> _TASK PROMPT_
Give back, word for word, the lines in the listing below from the one holding "Gelecekte, yüz tanıma" down to the one holding "3. Will keep track of expiration of item", both ends included.

> _DATA LISTING_

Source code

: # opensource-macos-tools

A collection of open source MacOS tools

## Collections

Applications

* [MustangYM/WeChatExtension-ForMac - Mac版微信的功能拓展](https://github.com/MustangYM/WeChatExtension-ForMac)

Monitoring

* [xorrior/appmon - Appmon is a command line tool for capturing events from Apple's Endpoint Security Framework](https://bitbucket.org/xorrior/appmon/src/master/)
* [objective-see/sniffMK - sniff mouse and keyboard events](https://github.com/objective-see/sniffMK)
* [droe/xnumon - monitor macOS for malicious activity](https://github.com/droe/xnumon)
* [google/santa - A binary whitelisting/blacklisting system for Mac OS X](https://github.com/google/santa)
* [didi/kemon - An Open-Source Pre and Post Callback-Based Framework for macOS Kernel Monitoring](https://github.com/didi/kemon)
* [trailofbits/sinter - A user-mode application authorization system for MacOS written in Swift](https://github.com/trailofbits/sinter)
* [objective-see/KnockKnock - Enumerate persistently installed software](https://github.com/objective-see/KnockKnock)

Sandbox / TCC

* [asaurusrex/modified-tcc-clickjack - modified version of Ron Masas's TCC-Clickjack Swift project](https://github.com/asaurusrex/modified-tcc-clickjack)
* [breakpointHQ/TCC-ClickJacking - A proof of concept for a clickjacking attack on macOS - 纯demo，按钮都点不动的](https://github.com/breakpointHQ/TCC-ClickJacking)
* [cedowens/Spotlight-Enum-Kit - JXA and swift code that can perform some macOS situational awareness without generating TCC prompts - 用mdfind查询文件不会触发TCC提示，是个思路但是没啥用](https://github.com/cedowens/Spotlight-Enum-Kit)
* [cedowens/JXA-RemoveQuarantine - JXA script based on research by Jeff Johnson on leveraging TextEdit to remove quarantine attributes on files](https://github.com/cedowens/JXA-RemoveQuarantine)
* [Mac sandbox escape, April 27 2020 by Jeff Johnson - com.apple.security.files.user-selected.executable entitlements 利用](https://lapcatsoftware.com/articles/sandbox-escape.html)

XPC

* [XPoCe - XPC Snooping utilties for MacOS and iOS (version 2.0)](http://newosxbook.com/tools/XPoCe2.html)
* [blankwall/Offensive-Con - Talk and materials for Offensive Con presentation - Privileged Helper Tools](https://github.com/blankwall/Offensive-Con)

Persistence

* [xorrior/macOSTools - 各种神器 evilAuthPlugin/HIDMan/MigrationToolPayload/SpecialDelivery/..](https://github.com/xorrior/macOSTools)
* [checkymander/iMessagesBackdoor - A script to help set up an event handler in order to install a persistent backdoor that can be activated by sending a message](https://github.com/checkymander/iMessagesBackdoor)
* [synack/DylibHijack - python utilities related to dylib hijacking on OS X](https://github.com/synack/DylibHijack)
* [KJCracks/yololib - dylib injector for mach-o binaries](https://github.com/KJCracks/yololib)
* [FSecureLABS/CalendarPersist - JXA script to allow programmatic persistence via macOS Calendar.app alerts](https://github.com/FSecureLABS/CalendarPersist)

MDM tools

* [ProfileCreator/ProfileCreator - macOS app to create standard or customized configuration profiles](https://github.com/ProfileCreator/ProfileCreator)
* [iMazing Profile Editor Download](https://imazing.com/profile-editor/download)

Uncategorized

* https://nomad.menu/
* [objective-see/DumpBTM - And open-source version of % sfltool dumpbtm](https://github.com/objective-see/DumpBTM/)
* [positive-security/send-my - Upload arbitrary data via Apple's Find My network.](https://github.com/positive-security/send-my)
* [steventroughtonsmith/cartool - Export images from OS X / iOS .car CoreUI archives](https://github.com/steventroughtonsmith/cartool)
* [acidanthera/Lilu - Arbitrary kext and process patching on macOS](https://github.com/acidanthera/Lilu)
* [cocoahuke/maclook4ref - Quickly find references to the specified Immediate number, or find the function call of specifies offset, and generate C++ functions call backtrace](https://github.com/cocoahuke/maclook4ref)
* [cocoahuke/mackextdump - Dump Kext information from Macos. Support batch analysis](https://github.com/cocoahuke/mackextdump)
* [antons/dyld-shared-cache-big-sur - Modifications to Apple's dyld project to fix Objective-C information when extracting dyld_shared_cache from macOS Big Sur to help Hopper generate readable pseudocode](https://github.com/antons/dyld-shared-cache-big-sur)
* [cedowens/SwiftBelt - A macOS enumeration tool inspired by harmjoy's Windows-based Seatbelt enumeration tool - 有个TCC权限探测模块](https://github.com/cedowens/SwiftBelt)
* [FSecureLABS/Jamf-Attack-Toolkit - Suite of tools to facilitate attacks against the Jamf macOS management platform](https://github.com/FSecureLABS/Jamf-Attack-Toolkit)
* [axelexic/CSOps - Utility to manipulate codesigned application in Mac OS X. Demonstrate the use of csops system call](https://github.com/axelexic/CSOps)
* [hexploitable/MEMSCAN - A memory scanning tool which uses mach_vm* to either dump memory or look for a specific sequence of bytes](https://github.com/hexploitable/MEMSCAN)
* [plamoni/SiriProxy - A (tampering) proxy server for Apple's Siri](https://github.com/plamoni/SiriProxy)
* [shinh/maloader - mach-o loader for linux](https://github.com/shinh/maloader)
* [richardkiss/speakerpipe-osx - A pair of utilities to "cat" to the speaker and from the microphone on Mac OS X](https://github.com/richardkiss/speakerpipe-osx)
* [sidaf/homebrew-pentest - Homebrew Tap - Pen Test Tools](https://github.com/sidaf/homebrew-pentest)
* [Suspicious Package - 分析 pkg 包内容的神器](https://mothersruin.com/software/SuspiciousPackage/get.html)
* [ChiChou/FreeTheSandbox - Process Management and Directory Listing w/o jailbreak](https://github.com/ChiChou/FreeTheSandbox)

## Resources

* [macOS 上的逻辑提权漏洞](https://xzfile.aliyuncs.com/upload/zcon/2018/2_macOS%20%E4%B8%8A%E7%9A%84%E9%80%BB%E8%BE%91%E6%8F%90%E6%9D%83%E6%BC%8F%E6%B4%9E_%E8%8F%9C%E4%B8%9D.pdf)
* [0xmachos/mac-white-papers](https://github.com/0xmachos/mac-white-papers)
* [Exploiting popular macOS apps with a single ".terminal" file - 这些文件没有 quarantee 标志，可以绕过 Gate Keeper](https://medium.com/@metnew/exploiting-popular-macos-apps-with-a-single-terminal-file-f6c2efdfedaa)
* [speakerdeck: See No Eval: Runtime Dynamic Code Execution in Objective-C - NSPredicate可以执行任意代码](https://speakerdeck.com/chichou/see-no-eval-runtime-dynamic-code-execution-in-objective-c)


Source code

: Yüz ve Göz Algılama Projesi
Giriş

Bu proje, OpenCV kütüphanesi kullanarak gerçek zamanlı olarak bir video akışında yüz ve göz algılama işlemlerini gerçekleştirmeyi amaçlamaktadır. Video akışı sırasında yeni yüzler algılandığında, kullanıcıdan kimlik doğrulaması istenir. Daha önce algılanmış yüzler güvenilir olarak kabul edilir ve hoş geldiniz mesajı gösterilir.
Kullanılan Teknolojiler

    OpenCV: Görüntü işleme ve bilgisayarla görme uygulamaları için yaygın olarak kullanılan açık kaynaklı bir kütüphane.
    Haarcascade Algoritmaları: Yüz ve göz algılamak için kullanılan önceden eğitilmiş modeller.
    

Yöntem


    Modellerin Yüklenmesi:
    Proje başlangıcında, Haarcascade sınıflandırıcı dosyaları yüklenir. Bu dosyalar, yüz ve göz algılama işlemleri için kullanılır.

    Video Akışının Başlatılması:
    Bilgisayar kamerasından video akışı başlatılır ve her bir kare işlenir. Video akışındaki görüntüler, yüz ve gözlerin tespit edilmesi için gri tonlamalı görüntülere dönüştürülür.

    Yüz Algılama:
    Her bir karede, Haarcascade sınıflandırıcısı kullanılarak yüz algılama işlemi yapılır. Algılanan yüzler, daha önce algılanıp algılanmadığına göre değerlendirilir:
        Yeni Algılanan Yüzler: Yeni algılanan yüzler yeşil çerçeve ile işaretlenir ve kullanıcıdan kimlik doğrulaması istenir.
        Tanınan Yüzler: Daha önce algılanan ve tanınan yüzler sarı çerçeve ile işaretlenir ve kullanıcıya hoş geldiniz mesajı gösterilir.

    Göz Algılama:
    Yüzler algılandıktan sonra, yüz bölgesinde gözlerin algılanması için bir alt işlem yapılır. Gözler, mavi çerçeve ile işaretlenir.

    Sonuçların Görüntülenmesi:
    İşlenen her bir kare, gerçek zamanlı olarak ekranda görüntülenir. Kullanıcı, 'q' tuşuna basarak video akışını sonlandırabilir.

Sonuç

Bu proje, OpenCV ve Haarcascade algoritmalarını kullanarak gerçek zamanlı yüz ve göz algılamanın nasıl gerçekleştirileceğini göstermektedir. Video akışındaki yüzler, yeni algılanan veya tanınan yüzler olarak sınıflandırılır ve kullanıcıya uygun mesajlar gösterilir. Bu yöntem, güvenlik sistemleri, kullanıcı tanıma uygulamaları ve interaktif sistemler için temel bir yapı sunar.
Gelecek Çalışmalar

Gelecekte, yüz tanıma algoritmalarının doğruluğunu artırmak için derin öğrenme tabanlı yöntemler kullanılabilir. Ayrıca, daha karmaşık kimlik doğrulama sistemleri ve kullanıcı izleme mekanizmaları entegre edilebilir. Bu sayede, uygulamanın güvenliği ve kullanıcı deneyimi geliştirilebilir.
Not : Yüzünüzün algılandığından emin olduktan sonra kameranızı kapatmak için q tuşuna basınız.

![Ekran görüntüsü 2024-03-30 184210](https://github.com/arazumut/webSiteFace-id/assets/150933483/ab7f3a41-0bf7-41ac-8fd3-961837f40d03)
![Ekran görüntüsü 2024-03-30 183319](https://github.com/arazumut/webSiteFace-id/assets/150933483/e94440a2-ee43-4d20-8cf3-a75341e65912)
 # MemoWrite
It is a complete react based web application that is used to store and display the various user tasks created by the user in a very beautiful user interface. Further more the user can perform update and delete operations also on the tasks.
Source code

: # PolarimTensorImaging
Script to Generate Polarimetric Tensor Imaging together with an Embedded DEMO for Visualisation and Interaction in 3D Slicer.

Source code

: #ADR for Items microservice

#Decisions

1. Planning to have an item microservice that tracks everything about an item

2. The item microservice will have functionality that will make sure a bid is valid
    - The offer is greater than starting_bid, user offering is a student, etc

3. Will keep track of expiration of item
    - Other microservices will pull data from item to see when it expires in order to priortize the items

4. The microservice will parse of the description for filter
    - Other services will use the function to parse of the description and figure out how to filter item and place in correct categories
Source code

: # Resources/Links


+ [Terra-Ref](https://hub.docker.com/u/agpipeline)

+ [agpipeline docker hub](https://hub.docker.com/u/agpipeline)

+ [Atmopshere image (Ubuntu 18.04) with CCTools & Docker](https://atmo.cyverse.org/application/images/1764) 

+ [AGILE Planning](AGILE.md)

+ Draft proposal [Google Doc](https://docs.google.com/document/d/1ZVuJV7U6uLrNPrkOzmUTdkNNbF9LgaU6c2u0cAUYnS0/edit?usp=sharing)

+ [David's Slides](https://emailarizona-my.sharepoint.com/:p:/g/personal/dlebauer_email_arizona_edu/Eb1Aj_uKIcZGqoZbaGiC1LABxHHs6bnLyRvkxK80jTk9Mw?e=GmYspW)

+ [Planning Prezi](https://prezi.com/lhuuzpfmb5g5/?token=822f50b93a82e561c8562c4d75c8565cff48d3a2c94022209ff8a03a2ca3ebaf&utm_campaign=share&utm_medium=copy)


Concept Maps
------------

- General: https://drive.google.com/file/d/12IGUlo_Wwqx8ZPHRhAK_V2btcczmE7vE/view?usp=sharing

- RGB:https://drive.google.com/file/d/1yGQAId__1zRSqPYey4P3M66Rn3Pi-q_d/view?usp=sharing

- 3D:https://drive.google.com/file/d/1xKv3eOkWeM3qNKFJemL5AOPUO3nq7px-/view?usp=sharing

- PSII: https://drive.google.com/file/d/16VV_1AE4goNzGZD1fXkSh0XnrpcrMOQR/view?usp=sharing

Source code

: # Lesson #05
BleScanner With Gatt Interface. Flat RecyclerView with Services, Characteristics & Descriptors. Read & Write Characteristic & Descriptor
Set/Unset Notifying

> _EXERCISE OUTPUT_
Gelecekte, yüz tanıma algoritmalarının doğruluğunu artırmak için derin öğrenme tabanlı yöntemler kullanılabilir. Ayrıca, daha karmaşık kimlik doğrulama sistemleri ve kullanıcı izleme mekanizmaları entegre edilebilir. Bu sayede, uygulamanın güvenliği ve kullanıcı deneyimi geliştirilebilir.
Not : Yüzünüzün algılandığından emin olduktan sonra kameranızı kapatmak için q tuşuna basınız.

![Ekran görüntüsü 2024-03-30 184210](https://github.com/arazumut/webSiteFace-id/assets/150933483/ab7f3a41-0bf7-41ac-8fd3-961837f40d03)
![Ekran görüntüsü 2024-03-30 183319](https://github.com/arazumut/webSiteFace-id/assets/150933483/e94440a2-ee43-4d20-8cf3-a75341e65912)
 # MemoWrite
It is a complete react based web application that is used to store and display the various user tasks created by the user in a very beautiful user interface. Further more the user can perform update and delete operations also on the tasks.
Source code

: # PolarimTensorImaging
Script to Generate Polarimetric Tensor Imaging together with an Embedded DEMO for Visualisation and Interaction in 3D Slicer.

Source code

: #ADR for Items microservice

#Decisions

1. Planning to have an item microservice that tracks everything about an item

2. The item microservice will have functionality that will make sure a bid is valid
    - The offer is greater than starting_bid, user offering is a student, etc

3. Will keep track of expiration of item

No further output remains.